Only one stretch of the material below is wanted: everything from the line containing "course, this is" down to the line containing "News app on", both ends included. Repeat it exactly and skip the pictures.

*** Records shown Section Begins ***

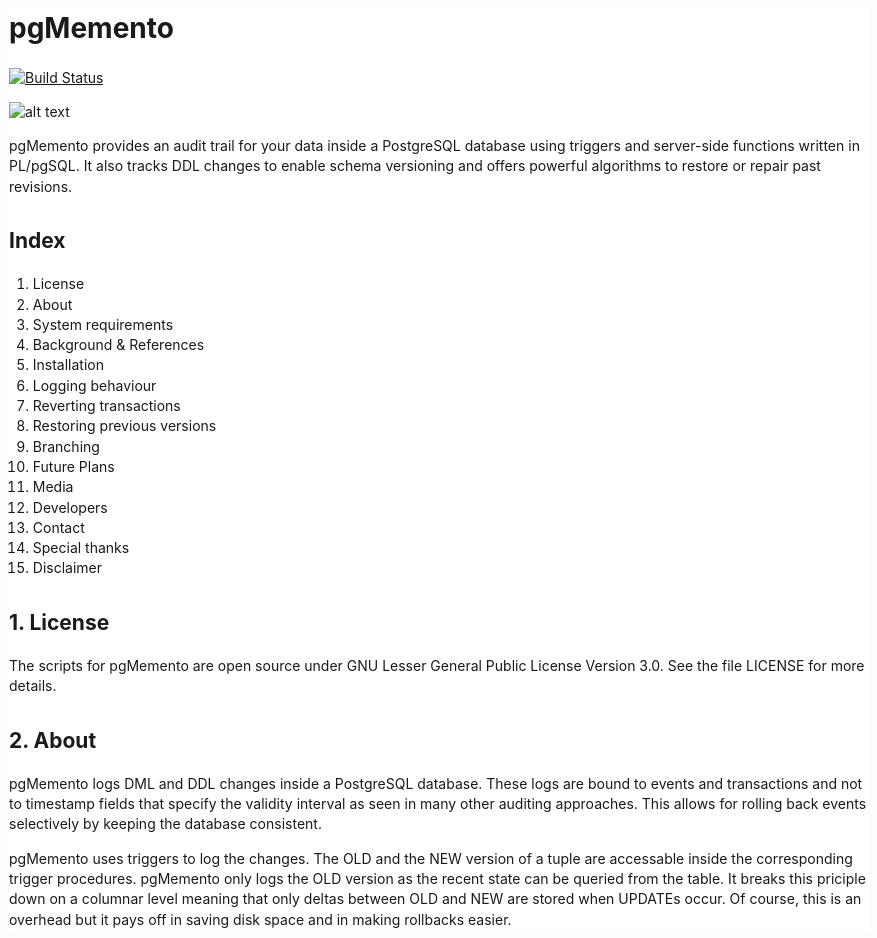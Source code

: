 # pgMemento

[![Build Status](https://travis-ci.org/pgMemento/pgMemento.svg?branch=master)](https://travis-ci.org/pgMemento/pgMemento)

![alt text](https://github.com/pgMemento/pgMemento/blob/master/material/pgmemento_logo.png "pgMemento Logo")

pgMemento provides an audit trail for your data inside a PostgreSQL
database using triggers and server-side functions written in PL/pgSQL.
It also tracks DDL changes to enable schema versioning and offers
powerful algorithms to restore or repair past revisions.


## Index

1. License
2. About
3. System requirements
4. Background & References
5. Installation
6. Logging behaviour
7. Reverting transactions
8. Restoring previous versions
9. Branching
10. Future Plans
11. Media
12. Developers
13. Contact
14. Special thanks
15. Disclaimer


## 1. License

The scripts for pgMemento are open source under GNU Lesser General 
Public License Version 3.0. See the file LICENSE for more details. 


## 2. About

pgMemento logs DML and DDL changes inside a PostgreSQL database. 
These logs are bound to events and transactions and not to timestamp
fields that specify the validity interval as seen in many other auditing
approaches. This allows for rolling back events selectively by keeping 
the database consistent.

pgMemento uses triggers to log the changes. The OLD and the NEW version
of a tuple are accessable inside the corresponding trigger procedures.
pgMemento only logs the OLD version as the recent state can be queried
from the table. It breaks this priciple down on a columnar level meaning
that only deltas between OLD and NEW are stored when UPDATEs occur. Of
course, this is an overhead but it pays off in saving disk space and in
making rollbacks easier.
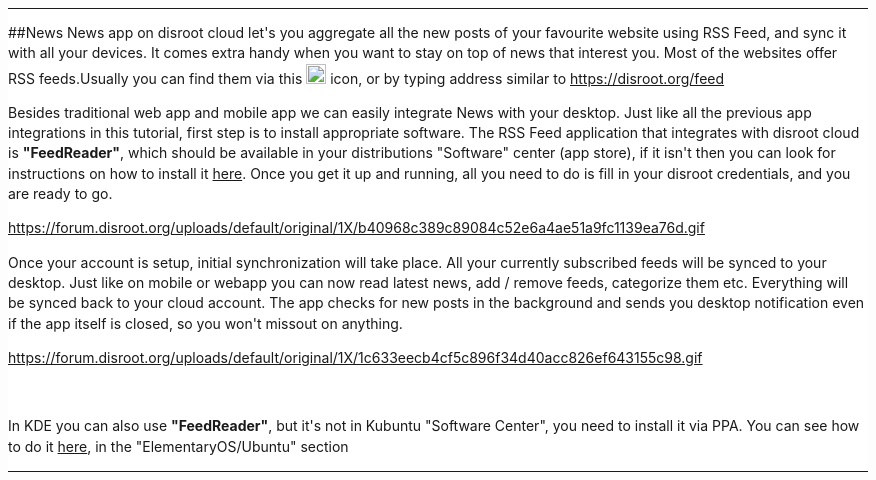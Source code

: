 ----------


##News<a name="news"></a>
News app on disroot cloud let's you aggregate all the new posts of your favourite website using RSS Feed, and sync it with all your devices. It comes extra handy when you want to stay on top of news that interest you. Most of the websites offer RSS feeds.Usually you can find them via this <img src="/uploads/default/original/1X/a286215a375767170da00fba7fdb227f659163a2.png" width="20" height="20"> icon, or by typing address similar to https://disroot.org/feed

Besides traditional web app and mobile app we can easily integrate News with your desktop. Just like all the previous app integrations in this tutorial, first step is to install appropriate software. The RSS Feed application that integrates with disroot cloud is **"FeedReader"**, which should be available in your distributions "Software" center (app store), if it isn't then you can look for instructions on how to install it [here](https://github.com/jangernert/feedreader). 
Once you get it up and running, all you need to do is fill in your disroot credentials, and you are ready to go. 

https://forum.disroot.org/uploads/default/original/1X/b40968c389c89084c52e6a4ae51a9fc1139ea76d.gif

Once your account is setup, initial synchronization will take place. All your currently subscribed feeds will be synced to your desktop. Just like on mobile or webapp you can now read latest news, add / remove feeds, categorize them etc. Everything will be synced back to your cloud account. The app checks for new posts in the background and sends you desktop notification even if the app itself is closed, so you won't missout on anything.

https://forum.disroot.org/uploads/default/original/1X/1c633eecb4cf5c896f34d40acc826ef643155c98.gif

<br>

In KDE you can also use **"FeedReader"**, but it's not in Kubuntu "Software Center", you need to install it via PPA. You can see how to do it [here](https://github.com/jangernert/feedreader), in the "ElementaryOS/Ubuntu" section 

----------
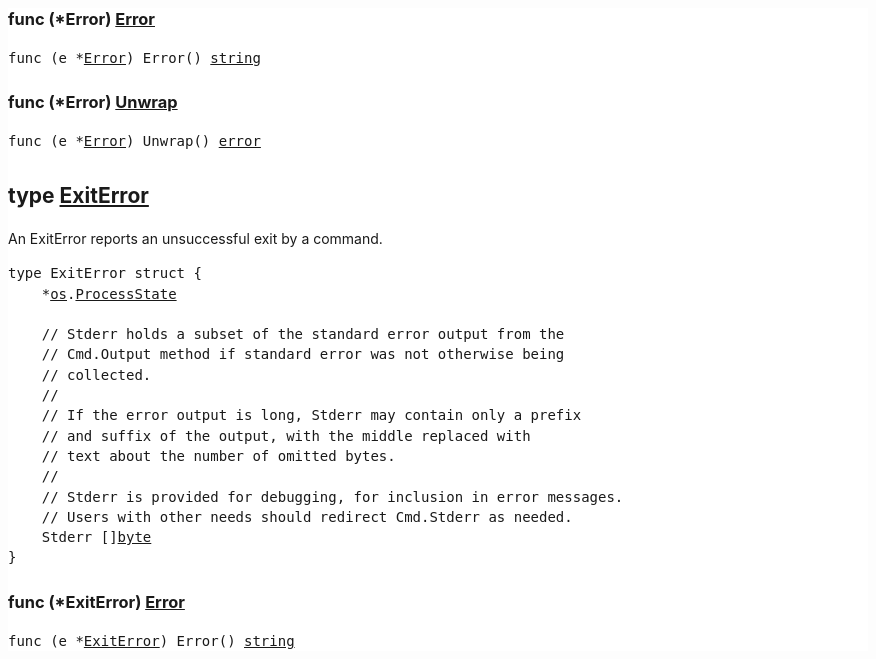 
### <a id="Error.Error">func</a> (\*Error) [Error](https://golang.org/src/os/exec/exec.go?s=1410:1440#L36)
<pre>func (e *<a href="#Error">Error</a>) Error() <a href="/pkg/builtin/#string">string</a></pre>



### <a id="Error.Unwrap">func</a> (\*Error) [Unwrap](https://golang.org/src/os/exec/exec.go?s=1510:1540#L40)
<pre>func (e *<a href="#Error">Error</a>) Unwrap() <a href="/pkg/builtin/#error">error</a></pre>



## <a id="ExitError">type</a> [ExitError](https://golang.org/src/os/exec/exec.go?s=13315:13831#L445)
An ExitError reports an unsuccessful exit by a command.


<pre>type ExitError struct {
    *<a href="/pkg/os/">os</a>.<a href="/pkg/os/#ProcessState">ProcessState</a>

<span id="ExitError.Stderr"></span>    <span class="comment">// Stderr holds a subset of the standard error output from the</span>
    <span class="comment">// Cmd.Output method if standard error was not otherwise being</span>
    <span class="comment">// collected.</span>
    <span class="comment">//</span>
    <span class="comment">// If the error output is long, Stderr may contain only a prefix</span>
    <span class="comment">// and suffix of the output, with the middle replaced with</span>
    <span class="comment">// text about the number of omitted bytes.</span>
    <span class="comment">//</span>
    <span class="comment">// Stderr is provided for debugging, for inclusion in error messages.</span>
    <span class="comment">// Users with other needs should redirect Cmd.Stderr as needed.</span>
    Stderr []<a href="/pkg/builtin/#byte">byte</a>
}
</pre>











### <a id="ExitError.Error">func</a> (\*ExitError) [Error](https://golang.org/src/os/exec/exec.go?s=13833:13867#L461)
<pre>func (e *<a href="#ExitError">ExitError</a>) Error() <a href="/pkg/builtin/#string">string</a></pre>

*** Records shown Section Ends ***

* [Task result]
course, this is an overhead but it pays off in saving disk space and in
making rollbacks easier.
Source code

: ----------


##News<a name="news"></a>
News app on disroot cloud let's you aggregate all the new posts of your favourite website using RSS Feed, and sync it with all your devices. It comes extra handy when you want to stay on top of news that interest you. Most of the websites offer RSS feeds.Usually you can find them via this <img src="/uploads/default/original/1X/a286215a375767170da00fba7fdb227f659163a2.png" width="20" height="20"> icon, or by typing address similar to https://disroot.org/feed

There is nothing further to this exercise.